== Listed records ==
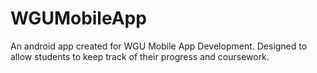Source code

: # WGUMobileApp

An android app created for WGU Mobile App Development. 
Designed to allow students to keep track of their progress and coursework. 
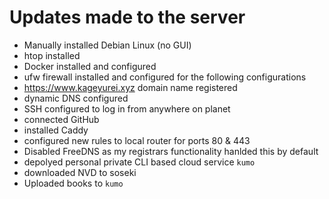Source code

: # Updates made to the server

- Manually installed Debian Linux (no GUI)
- htop installed
- Docker installed and configured
- ufw firewall installed and configured for the following configurations
- https://www.kageyurei.xyz domain name registered
- dynamic DNS configured
- SSH configured to log in from anywhere on planet
- connected GitHub
- installed Caddy
- configured new rules to local router for ports 80 & 443
- Disabled FreeDNS as my registrars functionality hanlded this by default
- depolyed personal private CLI based cloud service `kumo`
- downloaded NVD to soseki
- Uploaded books to `kumo `
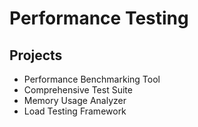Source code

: # Performance Testing

## Projects
- Performance Benchmarking Tool
- Comprehensive Test Suite
- Memory Usage Analyzer
- Load Testing Framework
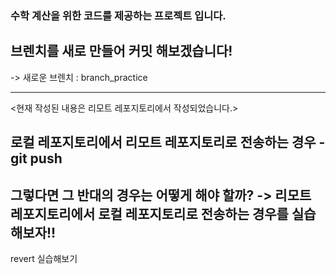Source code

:### 수학 계산을 위한 코드를 제공하는 프로젝트 입니다. 

## 브렌치를 새로 만들어 커밋 해보겠습니다!
-> 새로운 브렌치 : branch_practice


----------------------------------------------------------------------------
<현재 작성된 내용은 리모트 레포지토리에서 작성되었습니다.>

## 로컬 레포지토리에서 리모트 레포지토리로 전송하는 경우 - **git push** 

그렇다면 그 반대의 경우는 어떻게 해야 할까?
-> 리모트 레포지토리에서 로컬 레포지토리로 전송하는 경우를 실습해보자!!
-

revert 실습해보기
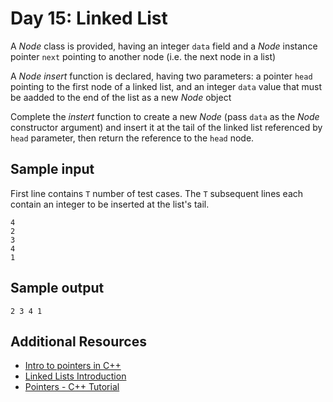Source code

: # Day 15: Linked List

A *Node* class is provided, having an integer `data` field and a *Node*
instance pointer `next` pointing to another node (i.e. the next node in a list)

A *Node insert* function is declared, having two parameters: a pointer `head`
pointing to the first node of a linked list, and an integer `data` value that
must be aadded to the end of the list as a new *Node* object

Complete the *instert* function to create a new *Node* (pass `data` as the
*Node* constructor argument) and insert it at the tail of the linked list
referenced by `head` parameter, then return the reference to the `head` node.

## Sample input

First line contains `T` number of test cases. The `T` subsequent lines each
contain an integer to be inserted at the list's tail.

    4
    2
    3
    4
    1

## Sample output

    2 3 4 1

## Additional Resources

* [Intro to pointers in C++](https://www.youtube.com/watch?v=h-HBipu_1P0)
* [Linked Lists Introduction](https://www.youtube.com/watch?v=o5wJkJJpKtM)
* [Pointers - C++ Tutorial](http://www.cplusplus.com/doc/tutorial/pointers/)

== Exercise ==
Which lines above include the string "tail"? Show them.

== Answer to the problem ==
*Node* constructor argument) and insert it at the tail of the linked list
contain an integer to be inserted at the list's tail.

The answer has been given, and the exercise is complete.